#### REQUIRED WORK
How many lines in the entries below contain the string "bastoni"? Reply with the number only.

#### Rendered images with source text
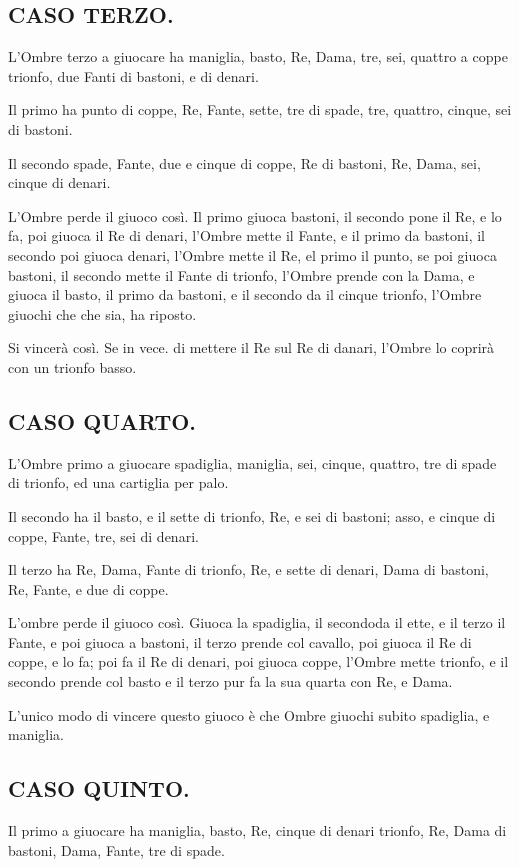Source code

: \documentclass[11pt,a6paper]{article}
\begin{document}
\subsection{CASO TERZO.}
L'Ombre terzo a giuocare ha maniglia,
basto, Re, Dama, tre, sei, quattro a
coppe trionfo, due Fanti di bastoni, e di denari.

Il primo ha punto di coppe, Re, Fante,
sette, tre di spade, tre, quattro, cinque, sei
di bastoni.

Il secondo spade, Fante, due e cinque
di coppe, Re di bastoni, Re, Dama, sei,
cinque di denari.

L'Ombre perde il giuoco così. Il primo
giuoca bastoni, il secondo pone il Re, e lo fa,
poi giuoca il Re di denari, l'Ombre mette il
Fante, e il primo da bastoni, il secondo poi
giuoca denari, l'Ombre mette il Re, el primo
il punto, se poi giuoca bastoni, il secondo
mette il Fante di trionfo, l'Ombre prende
con la Dama, e giuoca il basto, il primo da
bastoni, e il secondo da il cinque trionfo,
l'Ombre giuochi che che sia, ha riposto.

Si vincerà così. Se in vece. di mettere il
Re sul Re di danari, l'Ombre lo coprirà con
un trionfo basso.

\subsection{CASO QUARTO.}
L'Ombre primo a giuocare spadiglia, maniglia,
sei, cinque, quattro, tre di spade
di trionfo, ed una cartiglia per palo.

Il secondo ha il basto, e il sette di trionfo,
Re, e sei di bastoni; asso, e cinque di
coppe, Fante, tre, sei di denari.

Il terzo ha Re, Dama, Fante di trionfo,
Re, e sette di denari, Dama di bastoni, Re,
Fante, e due di coppe.

L'ombre perde il giuoco così. Giuoca la
spadiglia, il secondoda il ette, e il terzo il
Fante, e poi giuoca a bastoni, il terzo prende
col cavallo, poi giuoca il Re di coppe, e lo
fa; poi fa il Re di denari, poi giuoca coppe,
l'Ombre mette trionfo, e il secondo prende
col basto e il terzo pur fa la sua quarta con
Re, e Dama.

L'unico modo di vincere questo giuoco è
che Ombre giuochi subito spadiglia, e maniglia.
\subsection{CASO QUINTO.}

Il primo a giuocare ha maniglia, basto,
Re, cinque di denari trionfo, Re, Dama
di bastoni, Dama, Fante, tre di spade.
\end{document}
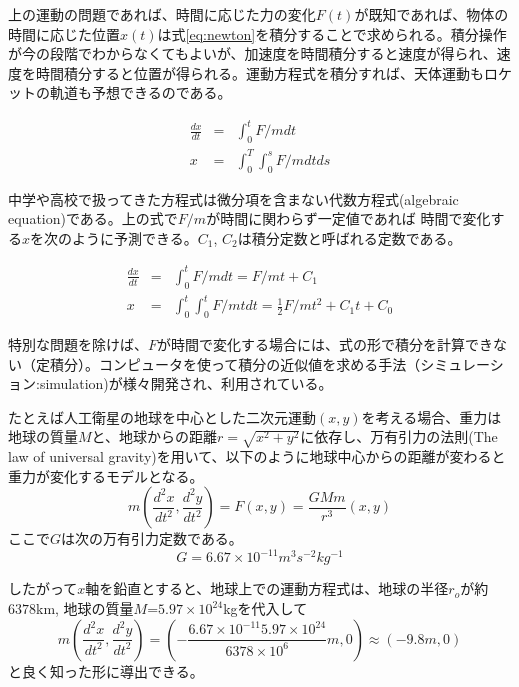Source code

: \documentclass[times, 10pt,dvipdfmx]{jsarticle}
\begin{document}
上の運動の問題であれば、時間に応じた力の変化$F(t)$が既知であれば、物体の時間に応じた位置$x(t)$は式\ref{eq:newton}を積分することで求められる。積分操作が今の段階でわからなくてもよいが、加速度を時間積分すると速度が得られ、速度を時間積分すると位置が得られる。運動方程式を積分すれば、天体運動もロケットの軌道も予想できるのである。

\begin{eqnarray}
\frac{dx}{dt} &=& \int_0^t F/m dt \\
x &=& \int_0^T \int_0^s F/m dt ds
\end{eqnarray}

中学や高校で扱ってきた方程式は微分項を含まない代数方程式(algebraic equation)である。上の式で$F/m$が時間に関わらず一定値であれば
時間で変化する$x$を次のように予測できる。$C_1$, $C_2$は積分定数と呼ばれる定数である。

\begin{eqnarray}
\frac{dx}{dt} &=& \int_0^t F/m dt = F/m t + C_1 \\
x &=& \int_0^t \int_0^t F/m t  dt = \frac{1}{2} F/m t^2  + C_1t + C_0
\end{eqnarray}

\vspace{5mm}
特別な問題を除けば、$F$が時間で変化する場合には、式の形で積分を計算できない（定積分）。コンピュータを使って積分の近似値を求める手法（シミュレーション:simulation)が様々開発され、利用されている。

\vspace{5mm}

たとえば人工衛星の地球を中心とした二次元運動$(x, y)$を考える場合、重力は地球の質量$M$と、地球からの距離$r = \sqrt{x^2 + y^2}$に依存し、万有引力の法則(The law of universal gravity)を用いて、以下のように地球中心からの距離が変わると重力が変化するモデルとなる。
\begin{equation}
m(\frac{d^2 x}{dt^2}, \frac{d^2 y}{dt^2}) = F(x, y) = \frac{GMm}{r^3}(x, y)
\label{eq:ge}
\end{equation}
ここで$G$は次の万有引力定数である。
\begin{equation}
G = 6.67 \times 10^{-11} m^3 s^{-2} kg^{-1}
\end{equation}

したがって$x$軸を鉛直とすると、地球上での運動方程式は、地球の半径$r_o$が約$6378$km, 地球の質量$M$=$5.97 \times 10^{24}$kgを代入して
\begin{equation}
m(\frac{d^2 x}{dt^2}, \frac{d^2 y}{dt^2})  =(-\frac{6.67 \times 10^{-11} 5.97 \times 10^{24}}{6378 \times 10^{6}}m, 0)\approx (-9.8m, 0)
\end{equation}
と良く知った形に導出できる。
\end{document}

#### TASK RESULT
11